Without including any images, set down the records below exactly.
****************************************
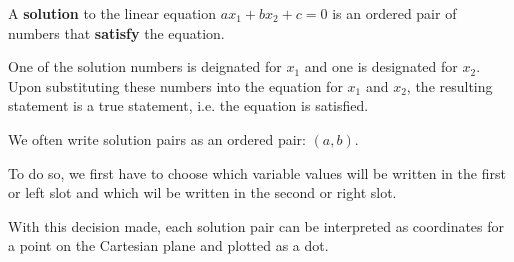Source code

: \documentclass{ximera}
\begin{document}
\begin{definition}


A \textbf{solution} to the linear equation  $a x_1 + b x_2 + c = 0$ is an ordered pair of numbers that \textbf{satisfy} the equation.

One of the solution numbers is deignated for $x_1$ and one is designated for $x_2$.  Upon substituting these numbers into the equation for $x_1$ and $x_2$, the resulting statement is a true statement, i.e. the equation is satisfied.






\end{definition}



We often write solution pairs as an ordered pair: $(a, b)$.


To do so, we first have to choose which variable values will be written in the first or left slot and which wil be written in the second or right slot.


With this decision made, each solution pair can be interpreted as coordinates for a point on the Cartesian plane and plotted as a dot.
\end{document}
****************************************
▶ SOLUTION TO THE EXERCISE:
Source code

: \documentclass{ximera}
\begin{document}
\begin{definition}


A \textbf{solution} to the linear equation  $a x_1 + b x_2 + c = 0$ is an ordered pair of numbers that \textbf{satisfy} the equation.

One of the solution numbers is deignated for $x_1$ and one is designated for $x_2$.  Upon substituting these numbers into the equation for $x_1$ and $x_2$, the resulting statement is a true statement, i.e. the equation is satisfied.






\end{definition}



We often write solution pairs as an ordered pair: $(a, b)$.


To do so, we first have to choose which variable values will be written in the first or left slot and which wil be written in the second or right slot.


With this decision made, each solution pair can be interpreted as coordinates for a point on the Cartesian plane and plotted as a dot.
\end{document}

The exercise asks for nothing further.